States of mind have originations and dissolutions. Like corporeal sensations and the vedanas, nothing stays still from one moment to another; only the practice of careful, focused contemplation will teach us to be sensitive to even the minutest flickerings of change. Consciousness exists: this is how it is, there is no other way for consciousness to be, no place to go for it to become permanent. The Buddha’s matter-of-fact approach is especially valuable in this kind of meditation, for we are prone to take its objects personally and become upset and resistant. For example, if we find in ourselves a citta of laziness and if we happen to be the kind of person who flees laziness at all cost, our immediate reaction will tend to be disgust with ourselves and the desire to change — which of course is another citta, so we would be automatically flying from one state to another. The Buddha tells us just to contemplate, not to struggle; let it be, find it interesting, and let it pass — because it will pass. We contemplate not for the sake of fixing ourselves or to make ourselves perfect, but to the extent necessary just for knowledge and remembrance. Knowing that states of citta are as fleeting and insubstantial as bodily motions and feelings — insubstantial in the sense that there is no unchanging substance underlying them to give them fixity and solidity — the bhikkhu does not cling to citta as a refuge that transcends all change.

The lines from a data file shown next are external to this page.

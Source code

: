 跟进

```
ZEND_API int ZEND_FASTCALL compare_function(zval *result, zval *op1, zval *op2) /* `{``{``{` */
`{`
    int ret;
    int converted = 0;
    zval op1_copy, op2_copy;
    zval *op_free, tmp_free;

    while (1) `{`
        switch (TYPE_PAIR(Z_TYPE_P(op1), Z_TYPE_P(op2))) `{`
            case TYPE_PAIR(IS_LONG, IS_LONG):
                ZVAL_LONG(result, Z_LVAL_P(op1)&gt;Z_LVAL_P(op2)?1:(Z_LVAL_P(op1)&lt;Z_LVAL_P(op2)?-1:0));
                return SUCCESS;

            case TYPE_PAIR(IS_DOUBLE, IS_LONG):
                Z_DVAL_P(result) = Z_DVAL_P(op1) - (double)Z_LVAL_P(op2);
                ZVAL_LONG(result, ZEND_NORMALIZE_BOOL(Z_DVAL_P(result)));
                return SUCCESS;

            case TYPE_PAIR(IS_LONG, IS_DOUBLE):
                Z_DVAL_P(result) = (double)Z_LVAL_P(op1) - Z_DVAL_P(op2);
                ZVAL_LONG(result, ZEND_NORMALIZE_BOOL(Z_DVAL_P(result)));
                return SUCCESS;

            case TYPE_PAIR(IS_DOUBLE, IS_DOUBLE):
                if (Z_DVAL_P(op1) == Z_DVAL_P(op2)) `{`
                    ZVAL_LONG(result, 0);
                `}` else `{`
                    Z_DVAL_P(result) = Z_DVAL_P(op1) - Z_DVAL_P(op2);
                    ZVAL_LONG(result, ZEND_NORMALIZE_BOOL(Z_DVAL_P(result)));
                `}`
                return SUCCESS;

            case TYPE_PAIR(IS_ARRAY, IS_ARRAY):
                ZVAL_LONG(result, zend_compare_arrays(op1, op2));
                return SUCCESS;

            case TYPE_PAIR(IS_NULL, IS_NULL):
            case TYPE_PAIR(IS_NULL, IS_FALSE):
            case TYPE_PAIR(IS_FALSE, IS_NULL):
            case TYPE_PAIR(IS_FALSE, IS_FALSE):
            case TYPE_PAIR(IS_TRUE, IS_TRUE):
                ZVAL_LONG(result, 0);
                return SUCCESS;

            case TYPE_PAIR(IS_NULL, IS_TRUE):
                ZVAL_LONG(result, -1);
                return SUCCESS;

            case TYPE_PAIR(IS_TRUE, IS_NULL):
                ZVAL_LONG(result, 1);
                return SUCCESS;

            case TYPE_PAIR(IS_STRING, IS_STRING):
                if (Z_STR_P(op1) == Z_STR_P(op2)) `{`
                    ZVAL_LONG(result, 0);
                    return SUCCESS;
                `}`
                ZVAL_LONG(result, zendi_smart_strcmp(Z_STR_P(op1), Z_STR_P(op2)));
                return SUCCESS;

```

One practical benefit to this way of engaging with states of mind is that in accepting the various states as they our in our own beings, we become generally more relaxed and understanding when they manifest themselves in other people: the perceived stupidity and obstinacy of the other party is no more identified with them as our wisdom and righteousness are identified with us. Thus the advanced practitioner lives, contemplating citta in citta, internally and externally.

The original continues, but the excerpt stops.